Empty water from saucers under plants after rains. It’s never a good idea to allow a plant to sit in even a small amount of water. Clean and refill birdbaths every two or three days. Empty anything else that may have sat out in the rain and collected water. Mosquitoes take just a week to go from egg to hungry biter
If you missed your Father’s Day pruning of plants such as chrysanthemum and asters, do it now and then again a week or so after the 4th of July. This leads to later flowers, but bushier plants with more blooms and a tidier habit. You can cut back balloon flower (Plactycodon) and bee balm (Monarda), dianthus, coneflower (Echinacea), foxglove (Digitalis), Helenium, and veronica. By pinching or trimming back one or two leaf sets of the plants at the front. You’ll get an early bloom from the untouched stems at the rear and a later, bushier bloom from the remainder. It will your garden blooming stronger, longer.
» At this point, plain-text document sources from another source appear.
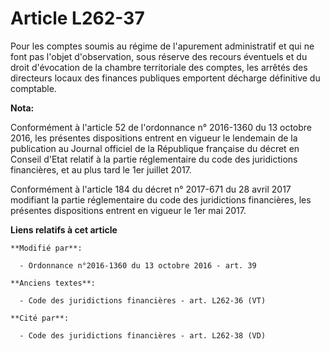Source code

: # Article L262-37

Pour les comptes soumis au régime de l'apurement administratif et qui ne font pas l'objet d'observation, sous réserve des
recours éventuels et du droit d'évocation de la chambre territoriale des comptes, les arrêtés des directeurs locaux des
finances publiques emportent décharge définitive du comptable.

**Nota:**

Conformément à l'article 52 de l'ordonnance n° 2016-1360 du 13 octobre 2016, les présentes dispositions entrent en vigueur le
lendemain de la publication au Journal officiel de la République française du décret en Conseil d'Etat relatif à la partie
réglementaire du code des juridictions financières, et au plus tard le 1er juillet 2017.

Conformément à l'article 184 du décret n° 2017-671 du 28 avril 2017 modifiant la partie réglementaire du code des
juridictions financières, les présentes dispositions entrent en vigueur le 1er mai 2017.

**Liens relatifs à cet article**

	**Modifié par**:

	  - Ordonnance n°2016-1360 du 13 octobre 2016 - art. 39

	**Anciens textes**:

	  - Code des juridictions financières - art. L262-36 (VT)

	**Cité par**:

	  - Code des juridictions financières - art. L262-38 (VD)
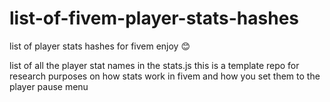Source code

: # list-of-fivem-player-stats-hashes
list of player stats hashes for fivem enjoy 😊

list of all the player stat names in the stats.js
this is a template repo for research purposes on how stats work in fivem
and how you set them to the player pause menu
Columbines are many gardeners favorite early summer plants. They are not long-lived plants, but they are generous with their seed. When the flowers are done, cut back most, but not all of the seed heads. That way you’ll know that you will have more next year, and if they don’t always appear exactly where you want them, they transplant easily.
Your tomatoes, squash and melons will take off with the heat of July. Remember that corn uses a lot of nitrogen. Give it an application of nitrogen fertilizer (urea, fish emulsion, not milorganite on vegetables) after it reaches knee-high. Keep up with the weeds: they deprive your plants of everything they need—sun, space, water and nutrients.
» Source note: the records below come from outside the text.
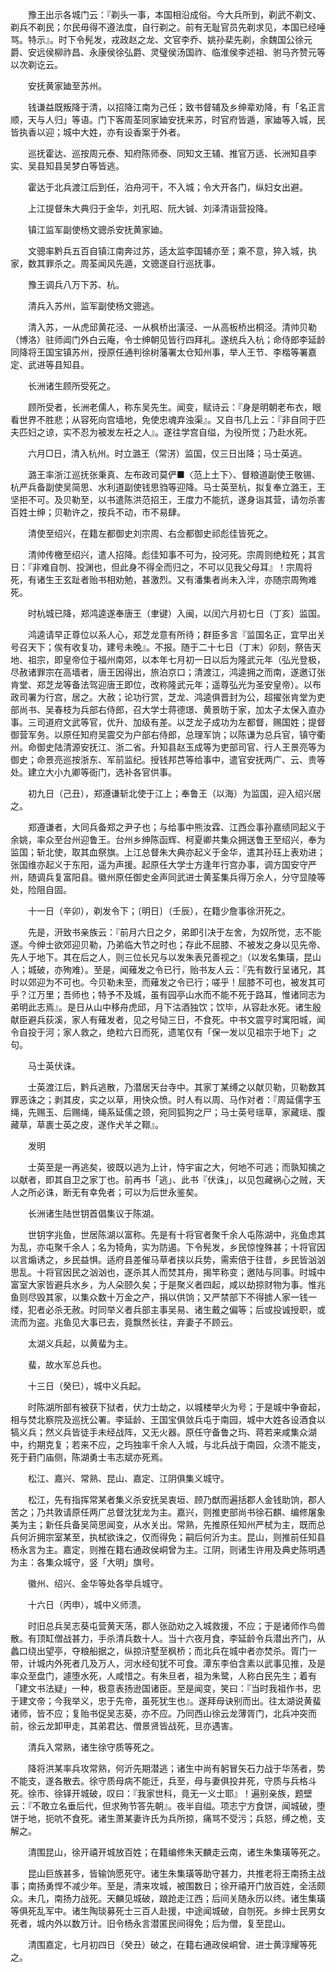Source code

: <!-- { "loadSidebar": true } -->
　　豫王出示各城门云：『剃头一事，本国相沿成俗。今大兵所到，剃武不剃文、剃兵不剃民；尔民毋得不遵法度，自行剃之。前有无耻官员先剃求见，本国已经唾骂。特示』。时下令髡发，戎政赵之龙、文官李乔、姚孙棐先剃，余魏国公徐元爵、安远侯柳祚昌、永康侯徐弘爵、灵璧侯汤国祚、临淮侯李述祖、驸马齐赞元等以次剃讫云。

　　安抚黄家廸至苏州。

　　钱谦益既叛降于清，以招降江南为己任；致书督辅及乡绅辈劝降，有「名正言顺，天与人归」等语。门下客周荃同家廸安抚来苏，时官府皆遁，家廸等入城，民皆执香以迎；城中大姓，亦有设香案于外者。

　　巡抚霍达、巡按周元泰、知府陈师泰、同知文王辅、推官万适、长洲知县李实、吴县知县吴梦白等皆逃。

　　霍达于北兵渡江后到任，泊舟河干，不入城；令大开各门，纵妇女出避。

　　上江提督朱大典归于金华，刘孔昭、阮大铖、刘泽清诣营投降。

　　镇江监军副使杨文骢杀安抚黄家廸。

　　文骢率黔兵五百自镇江南奔过苏，适太监李国辅亦至；乘不意，猝入城，执家，数其罪杀之。周荃闻风先遁，文骢遂自行巡抚事。

　　豫王调兵八万下苏、杭。

　　清兵入苏州，监军副使杨文骢逃。

　　清入苏，一从虎邱黄花泾、一从枫桥出潢泾、一从高板桥出桐泾。清帅贝勒（博洛）驻师阊门外白云庵，令士绅朝见皆行四拜礼。遂统兵入杭；命侍郎李延龄同降将王国宝镇苏州，授原任通判徐树藩署太仓知州事，举人王节、李楷等署嘉定、武进等县知县。

　　长洲诸生顾所受死之。

　　顾所受者，长洲老儒人，称东吴先生。闻变，赋诗云：『身是明朝老布衣，眼看世界不胜悲；从容死向宫墙地，免使忠魂弃浊渠』。又自书几上云：『非自同于匹夫匹妇之谅，实不忍为被发左衽之人』。遂往学宫自缢，为役所觉；乃赴水死。

　　六月□日，清入杭州。时立潞王（常淓）监国，仅三日出降；马士英逃。

　　潞王率浙江巡抚张秉真、左布政司莫俨■〈范上土下〉、督粮道副使王敬锡、杭严兵备副使吴简思、水利道副使钱思驺等迎降。马士英至杭，拟复奉立潞王，王坚拒不可。及贝勒至，以书遣陈洪范招王，王度力不能抗，遂身诣其营，请勿杀害百姓士绅；贝勒许之，按兵不动，市不易肆。

　　清使至绍兴，在籍左都御史刘宗周、右佥都御史祁彪佳皆死之。

　　清帅传檄至绍兴，遣人招降。彪佳知事不可为，投河死。宗周则绝粒死；其言日：『非难自刎、投渊也，但此身不得全而归之，不可以见我父母耳』！宗周将死，有诸生王玄趾者贻书相劝勉，甚激烈。又有潘集者尚未入泮，亦随宗周殉难死。

　　时杭城已降，郑鸿逵遂奉唐王（聿键）入闽，以闰六月初七日（丁亥）监国。

　　鸿逵请早正尊位以系人心，郑芝龙意有所待；群臣多言『监国名正，宜早出关号召天下；俟有收复功，建号未晚』。不报。随于二十七日（丁末）卯刻，祭告天地、祖宗，即皇帝位于福州南郊，以本年七月初一日以后为隆武元年（弘光登极，尽赦诸罪宗在高墙者，唐王因得出，旅泊京口；清渡江，鸿逵拥之而南，遂邀订张肯堂、郑芝龙等备法驾迎唐王即位，改称隆武元年；遥尊弘光为圣安皇帝）。以布政司署为行宫，居之。大赦；论功行赏，芝龙、鸿逵俱晋封为公，超擢张肯堂为吏部尚书、吴春枝为兵部右侍郎，召大学士蒋德璟、黄景昉于家，加太子太保入直办事。三司道府文武等官，优升、加级有差。以芝龙子成功为左都督，赐国姓；提督御营军务。以原任知府吴震交为户部右侍郎，总理军饷；以陈谦为总兵官，镇守衢州。命御史陆清源安抚江、浙二省。升知县赵玉成等为吏部司官、行人王景亮等为御史；命景亮巡按浙东、军前监纪。授钱邦芑等给事中，遣官安抚两广、云、贵等处。建立大小九卿等衙门，选补各官供事。

　　初九日（己丑），郑遵谦斩北使于江上；奉鲁王（以海）为监国，迎入绍兴居之。

　　郑遵谦者，大同兵备郑之尹子也；与给事中熊汝霖、江西佥事孙嘉绩同起义于余姚，率众至台州迎鲁王。台州乡绅陈函辉、柯夏卿共集众拥送鲁王至绍兴，奉为监国；斩北使，取其血祭旗。上江总督朱大典亦起义于金华，遣其孙珏上表劝进；张国维亦起义于东阳，遥为声援。起原任大学士方逢年行宫办事，调方国安守严州，随调兵复富阳县。徽州原任御史金声同武进士黄荃集兵得万余人，分守显陵等处，险阻自固。

　　十一日（辛卯），剃发令下；〔明日〕（壬辰），在籍少詹事徐汧死之。

　　先是，汧致书亲族云：『前月六日之夕，弟即引决于左舍，为奴所觉，志不能遂。今绅士欲郊迎贝勒，乃弟临大节之时也；存此不屈膝、不被发之身以见先帝、先人于地下。其在后之人，则三位长兄与以发朱表兄善视之』（以发名集璜，昆山人；城破，亦殉难）。至是，闻薙发之令已行，贻书友人云：『先有数行呈诸兄，其时以郊迎为不可也。今贝勒未至，而薙发之令已行；嗟乎！屈膝不可也，被发其可乎？江万里；吾师也；特予不及城，虽有园亭山水而不能不死于路耳，惟诸同志为弟明此志焉』。是日从山中移舟虎邱，月下沽酒独饮；饮毕，从容赴水死。诸生殷献臣避兵荻溪，家人有薙发者，见之号恸三日，不食死。中书文震亨时寓阳城，闻令自投于河；家人救之，绝粒六日而死，遗笔仅有「保一发以见祖宗于地下」之句。

　　马士英伏诛。

　　士英渡江后，黔兵逃散，乃潜居天台寺中。其家丁某缚之以献贝勒，贝勒数其罪恶诛之；剥其皮，实之以草，用快众愤。时人有以周、马作对者：『周延儒字玉绳，先赐玉、后赐绳，绳系延儒之颈，宛同狐狗之尸；马士英号瑶草，家藏瑶、腹藏草，草裹士英之皮，遂作犬羊之鞹』。

　　发明

　　士英至是一再逃矣，彼既以逃为上计，恃宇宙之大，何地不可逃；而孰知擒之以献者，即其自卫之家丁也。前再书「逃」、此书『伏诛」，以见包藏祸心之贼，天人之所必诛，断无有幸免者；可以为后世永鉴矣。

　　长洲诸生陆世钥首倡集议于陈湖。

　　世钥字兆鱼，世居陈湖以富称。先是有十将官者聚千余人屯陈湖中，兆鱼虑其为乱，亦屯聚千余人；名为犄角，实为防遏。下令髡发，乡民惊惶殊甚；十将官因以言煽诱之，乡民益惧。适府县差催马草者挟以兵势，需索倍于往昔，乡民皆汹汹思乱。十将官因民之汹汹也，遂杀其人而焚其舟，揭竿称变；邀陆与同事。时城中富室大家皆避兵水乡，为人朵颐久矣；于是聚义者四起，咸以劫掠财物为事。惟兆鱼则尽毁其家，以集众数十万金之产，捐以供饷；又严禁部下不得掳人家一钱一缕，犯者必杀无赦。时同举义者兵部主事吴易、诸生戴之偏等；后或投诚授职，或流而为盗。兆鱼见大事已去，竟飘然长往，弃妻子不顾云。

　　太湖义兵起，以黄蜚为主。

　　蜚，故水军总兵也。

　　十三日（癸巳），城中义兵起。

　　时陈湖所部有被获下狱者，伏力士劫之，以城楼举火为号；于是城中争奋起，相与焚北察院及巡抚公署。李延龄、王国宝俱敛兵屯于南园，城中大姓各设酒食以犒义兵；然义兵皆徒手未经战阵，又无火器。原任守备鲁之玙、蒋若来咸集众湖中，约期克复；若来不应，之玙独率千余人入城，与北兵战于南园，众溃不能支，死于葑门庙侧，陈湖勇士韦志斌亦死焉。

　　松江、嘉兴、常熟、昆山、嘉定、江阴俱集义城守。

　　松江，先有指挥常某者集义杀安抚吴衷垣、顾乃猷而遍括郡人金钱助饷，郡人苦之；乃共敦请原任两广总督沈犹龙为主。嘉兴，则推吏部尚书徐石麒、编修屠象美为主；新任兵备吴简思闻变，从水关出。常熟，先推原任知州严栻为主，既而总兵何沂拥宗室某至，执栻欲诛之，仅而得免；嗣后何沂为主。昆山，则推前任知县杨永言为主。嘉定，则推在籍右通政侯峒曾为主。江阴，则诸生许用及典史陈明遇为主：各集众城守，竖「大明」旗号。

　　徽州、绍兴、金华等处各举兵城守。

　　十六日（丙申），城中义师溃。

　　时旧总兵吴志葵屯营黄天荡，郡人张劭劝之入城救援，不应；于是诸师作鸟兽散。有顶缸僧战甚力，手杀清兵数十人。当十六夜月食，李延龄令兵潜出齐门，从蠡口绕出望亭，夺粮船据之，纵掠浒墅至枫桥；而北兵在城中者亦焚杀。胥门一带，计城内外死者几及万人，河水经旬犹不可食。潭东李伯含素以武事见推，及是率众至盘门，遽堕水死，人咸惜之。有朱旦者，祖为朱鹭，人称白民先生；着有「建文书法疑」一种，极意表扬逊国诸臣。至是闻变，笑曰：『当时我祖作书，忠于建文帝；今我举义，忠于先帝，虽死犹生也』。遂拜母诀别而出。往太湖说黄蜚诸师，皆不应；复贻书促吴志葵，亦不应。乃同西山徐云龙薄胥门，北兵冲突而前，徐云龙卸甲走，其弟君达、僧景贤皆战死，旦亦遇害。

　　清兵入常熟，诸生徐守质等死之。

　　降将洪某率兵攻常熟，何沂先期潜逃；诸生中尚有躬冒矢石力战于华荡者，势不能支，遂各散去。徐守质母病不能迁，兵至，母与妻俱投井死，守质与兵格斗死。徐市、徐铎开城破，叹曰：『我家世科，竟无一义士耶』！遍别亲族，题壁云：『不敢立名垂后代，但求殉节答先朝』。夜半自缢。项志宁方食饼，闻城破，堕饼于地，扼吭不食死。诸生萧某妻许氏为兵所掠，痛骂不受污；兵怒，缚之桅，支解之。

　　清围昆山，徐开禧开城放百姓；在籍编修朱天麟走云南，诸生朱集璜等死之。

　　昆山巨族甚多，皆输饷愿死守。诸生朱集璜等助守甚力，共推老将王南扬主战事；南扬勇悍不减少年。至是，清来攻城，被围数日；徐开禧开门放百姓，全活颇众。未几，南扬力战死。天麟见城破，踉跄走江西；后间关随永历以终。诸生集璜等俱死乱军中。诸生陶琰募死士三百人赴援，中途闻城破，自刎死。乡绅士民男女死者，城内外以数万计。旧令杨永言潜匿民间得免；后为僧，复至昆山。

　　清围嘉定，七月初四日（癸丑）破之，在籍右通政侯峒曾、进士黄淳耀等死之。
June’s rains have washed nutrients out of the containers you planted in May. Adding a diluted liquid fertilizer will ensure that your plants keep growing/blooming into the fall. The more recently planted the container, the less likely you will need additional feedings. Many gardeners prefer weekly doses of diluted liquid fertilizer to the long-term pellets. That way you get to base the amount of food you give the containerized plants on the recent growing conditions.
If you are planning to go away for any period of time this summer, remember new trees, shrubs and perennials will need regular, deep watering throughout the summer and fall months to establish good root systems. Consider setting up drip hoses on timers or use ‘tree gators’ to ensuring the water continues to get where it is needed. Use rain gauges attached to the system to prevent wasting water (and overwatering plants) if we continue to get regular rains.